Give every line of the data again, unchanged, but with no pictures.

(Dataset excerpts)

—————

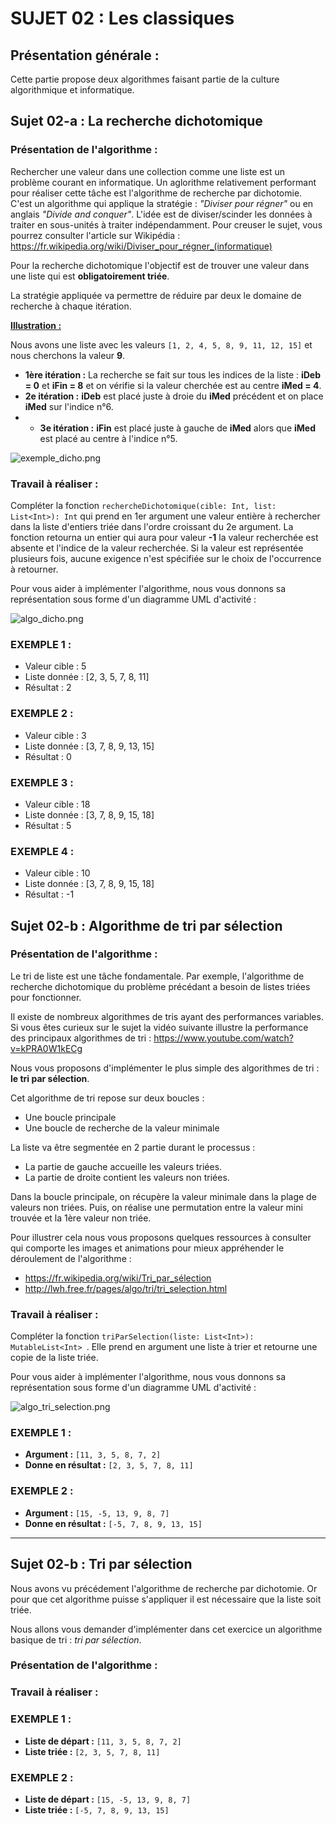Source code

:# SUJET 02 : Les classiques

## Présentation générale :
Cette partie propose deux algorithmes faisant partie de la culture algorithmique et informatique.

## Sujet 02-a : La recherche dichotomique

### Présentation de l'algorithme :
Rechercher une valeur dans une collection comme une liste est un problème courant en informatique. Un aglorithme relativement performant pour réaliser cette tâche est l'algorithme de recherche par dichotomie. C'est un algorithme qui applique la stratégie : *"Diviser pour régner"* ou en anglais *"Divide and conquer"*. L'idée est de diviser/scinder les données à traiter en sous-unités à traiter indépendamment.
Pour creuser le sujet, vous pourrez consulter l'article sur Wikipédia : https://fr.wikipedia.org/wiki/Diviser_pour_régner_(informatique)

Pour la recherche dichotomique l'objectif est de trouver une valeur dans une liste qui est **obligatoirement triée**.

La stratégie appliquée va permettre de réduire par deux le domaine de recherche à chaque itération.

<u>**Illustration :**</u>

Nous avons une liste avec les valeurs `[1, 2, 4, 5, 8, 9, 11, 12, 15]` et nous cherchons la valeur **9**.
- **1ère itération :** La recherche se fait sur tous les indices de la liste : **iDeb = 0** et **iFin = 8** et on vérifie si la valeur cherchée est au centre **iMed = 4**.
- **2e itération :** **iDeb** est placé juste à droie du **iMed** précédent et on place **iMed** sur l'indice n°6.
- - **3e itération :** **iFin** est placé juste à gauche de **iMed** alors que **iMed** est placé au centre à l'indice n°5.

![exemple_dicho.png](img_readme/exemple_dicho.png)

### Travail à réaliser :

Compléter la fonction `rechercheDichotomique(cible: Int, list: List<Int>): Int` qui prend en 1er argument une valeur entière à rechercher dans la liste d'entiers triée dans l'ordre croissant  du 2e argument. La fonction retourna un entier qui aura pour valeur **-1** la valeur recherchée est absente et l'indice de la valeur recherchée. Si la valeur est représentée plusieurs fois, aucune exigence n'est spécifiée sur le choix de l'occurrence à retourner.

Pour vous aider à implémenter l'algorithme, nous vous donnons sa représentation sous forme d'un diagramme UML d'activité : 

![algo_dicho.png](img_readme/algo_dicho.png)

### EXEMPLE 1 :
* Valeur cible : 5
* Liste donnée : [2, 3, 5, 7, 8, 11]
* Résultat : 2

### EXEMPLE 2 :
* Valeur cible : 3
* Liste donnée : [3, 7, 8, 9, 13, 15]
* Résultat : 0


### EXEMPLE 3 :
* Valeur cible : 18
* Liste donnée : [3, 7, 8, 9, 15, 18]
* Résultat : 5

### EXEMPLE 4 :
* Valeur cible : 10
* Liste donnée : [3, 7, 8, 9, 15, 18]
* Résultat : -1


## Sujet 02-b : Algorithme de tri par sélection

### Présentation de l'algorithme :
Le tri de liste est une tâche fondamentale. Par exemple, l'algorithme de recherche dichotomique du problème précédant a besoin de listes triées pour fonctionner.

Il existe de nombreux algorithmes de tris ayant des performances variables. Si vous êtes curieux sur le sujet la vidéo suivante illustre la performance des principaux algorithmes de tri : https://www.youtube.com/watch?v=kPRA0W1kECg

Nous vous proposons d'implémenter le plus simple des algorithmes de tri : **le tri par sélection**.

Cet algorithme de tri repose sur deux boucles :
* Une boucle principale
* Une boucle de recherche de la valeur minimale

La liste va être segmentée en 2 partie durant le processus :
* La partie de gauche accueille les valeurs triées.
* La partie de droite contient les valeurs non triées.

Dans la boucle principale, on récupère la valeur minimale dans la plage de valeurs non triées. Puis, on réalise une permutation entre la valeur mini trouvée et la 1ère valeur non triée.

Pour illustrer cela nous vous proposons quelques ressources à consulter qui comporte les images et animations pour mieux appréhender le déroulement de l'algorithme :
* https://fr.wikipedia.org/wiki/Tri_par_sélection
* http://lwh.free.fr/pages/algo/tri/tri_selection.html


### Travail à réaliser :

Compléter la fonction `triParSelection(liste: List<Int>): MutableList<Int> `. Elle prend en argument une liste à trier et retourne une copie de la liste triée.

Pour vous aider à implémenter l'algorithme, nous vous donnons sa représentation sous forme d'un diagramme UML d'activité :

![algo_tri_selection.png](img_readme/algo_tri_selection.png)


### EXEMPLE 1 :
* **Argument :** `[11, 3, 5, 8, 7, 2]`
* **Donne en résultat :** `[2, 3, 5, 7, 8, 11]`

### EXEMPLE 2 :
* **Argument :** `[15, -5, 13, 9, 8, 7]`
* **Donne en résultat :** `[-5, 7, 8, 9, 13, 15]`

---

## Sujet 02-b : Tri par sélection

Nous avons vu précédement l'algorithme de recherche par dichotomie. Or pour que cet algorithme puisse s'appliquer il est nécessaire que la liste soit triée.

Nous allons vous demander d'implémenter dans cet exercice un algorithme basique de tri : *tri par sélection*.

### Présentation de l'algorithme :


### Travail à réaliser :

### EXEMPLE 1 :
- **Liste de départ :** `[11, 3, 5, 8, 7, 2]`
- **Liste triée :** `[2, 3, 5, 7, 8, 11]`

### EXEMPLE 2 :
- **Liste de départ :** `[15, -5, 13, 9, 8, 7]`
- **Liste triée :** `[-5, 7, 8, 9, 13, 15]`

—————

RESULT FOR THIS EXERCISE:
Source code

:# SUJET 02 : Les classiques

## Présentation générale :
Cette partie propose deux algorithmes faisant partie de la culture algorithmique et informatique.

## Sujet 02-a : La recherche dichotomique

### Présentation de l'algorithme :
Rechercher une valeur dans une collection comme une liste est un problème courant en informatique. Un aglorithme relativement performant pour réaliser cette tâche est l'algorithme de recherche par dichotomie. C'est un algorithme qui applique la stratégie : *"Diviser pour régner"* ou en anglais *"Divide and conquer"*. L'idée est de diviser/scinder les données à traiter en sous-unités à traiter indépendamment.
Pour creuser le sujet, vous pourrez consulter l'article sur Wikipédia : https://fr.wikipedia.org/wiki/Diviser_pour_régner_(informatique)

Pour la recherche dichotomique l'objectif est de trouver une valeur dans une liste qui est **obligatoirement triée**.

La stratégie appliquée va permettre de réduire par deux le domaine de recherche à chaque itération.

<u>**Illustration :**</u>

Nous avons une liste avec les valeurs `[1, 2, 4, 5, 8, 9, 11, 12, 15]` et nous cherchons la valeur **9**.
- **1ère itération :** La recherche se fait sur tous les indices de la liste : **iDeb = 0** et **iFin = 8** et on vérifie si la valeur cherchée est au centre **iMed = 4**.
- **2e itération :** **iDeb** est placé juste à droie du **iMed** précédent et on place **iMed** sur l'indice n°6.
- - **3e itération :** **iFin** est placé juste à gauche de **iMed** alors que **iMed** est placé au centre à l'indice n°5.

![exemple_dicho.png](img_readme/exemple_dicho.png)

### Travail à réaliser :

Compléter la fonction `rechercheDichotomique(cible: Int, list: List<Int>): Int` qui prend en 1er argument une valeur entière à rechercher dans la liste d'entiers triée dans l'ordre croissant  du 2e argument. La fonction retourna un entier qui aura pour valeur **-1** la valeur recherchée est absente et l'indice de la valeur recherchée. Si la valeur est représentée plusieurs fois, aucune exigence n'est spécifiée sur le choix de l'occurrence à retourner.

Pour vous aider à implémenter l'algorithme, nous vous donnons sa représentation sous forme d'un diagramme UML d'activité : 

![algo_dicho.png](img_readme/algo_dicho.png)

### EXEMPLE 1 :
* Valeur cible : 5
* Liste donnée : [2, 3, 5, 7, 8, 11]
* Résultat : 2

### EXEMPLE 2 :
* Valeur cible : 3
* Liste donnée : [3, 7, 8, 9, 13, 15]
* Résultat : 0


### EXEMPLE 3 :
* Valeur cible : 18
* Liste donnée : [3, 7, 8, 9, 15, 18]
* Résultat : 5

### EXEMPLE 4 :
* Valeur cible : 10
* Liste donnée : [3, 7, 8, 9, 15, 18]
* Résultat : -1


## Sujet 02-b : Algorithme de tri par sélection

### Présentation de l'algorithme :
Le tri de liste est une tâche fondamentale. Par exemple, l'algorithme de recherche dichotomique du problème précédant a besoin de listes triées pour fonctionner.

Il existe de nombreux algorithmes de tris ayant des performances variables. Si vous êtes curieux sur le sujet la vidéo suivante illustre la performance des principaux algorithmes de tri : https://www.youtube.com/watch?v=kPRA0W1kECg

Nous vous proposons d'implémenter le plus simple des algorithmes de tri : **le tri par sélection**.

Cet algorithme de tri repose sur deux boucles :
* Une boucle principale
* Une boucle de recherche de la valeur minimale

La liste va être segmentée en 2 partie durant le processus :
* La partie de gauche accueille les valeurs triées.
* La partie de droite contient les valeurs non triées.

Dans la boucle principale, on récupère la valeur minimale dans la plage de valeurs non triées. Puis, on réalise une permutation entre la valeur mini trouvée et la 1ère valeur non triée.

Pour illustrer cela nous vous proposons quelques ressources à consulter qui comporte les images et animations pour mieux appréhender le déroulement de l'algorithme :
* https://fr.wikipedia.org/wiki/Tri_par_sélection
* http://lwh.free.fr/pages/algo/tri/tri_selection.html


### Travail à réaliser :

Compléter la fonction `triParSelection(liste: List<Int>): MutableList<Int> `. Elle prend en argument une liste à trier et retourne une copie de la liste triée.

Pour vous aider à implémenter l'algorithme, nous vous donnons sa représentation sous forme d'un diagramme UML d'activité :

![algo_tri_selection.png](img_readme/algo_tri_selection.png)


### EXEMPLE 1 :
* **Argument :** `[11, 3, 5, 8, 7, 2]`
* **Donne en résultat :** `[2, 3, 5, 7, 8, 11]`

### EXEMPLE 2 :
* **Argument :** `[15, -5, 13, 9, 8, 7]`
* **Donne en résultat :** `[-5, 7, 8, 9, 13, 15]`

---

## Sujet 02-b : Tri par sélection

Nous avons vu précédement l'algorithme de recherche par dichotomie. Or pour que cet algorithme puisse s'appliquer il est nécessaire que la liste soit triée.

Nous allons vous demander d'implémenter dans cet exercice un algorithme basique de tri : *tri par sélection*.

### Présentation de l'algorithme :


### Travail à réaliser :

### EXEMPLE 1 :
- **Liste de départ :** `[11, 3, 5, 8, 7, 2]`
- **Liste triée :** `[2, 3, 5, 7, 8, 11]`

### EXEMPLE 2 :
- **Liste de départ :** `[15, -5, 13, 9, 8, 7]`
- **Liste triée :** `[-5, 7, 8, 9, 13, 15]`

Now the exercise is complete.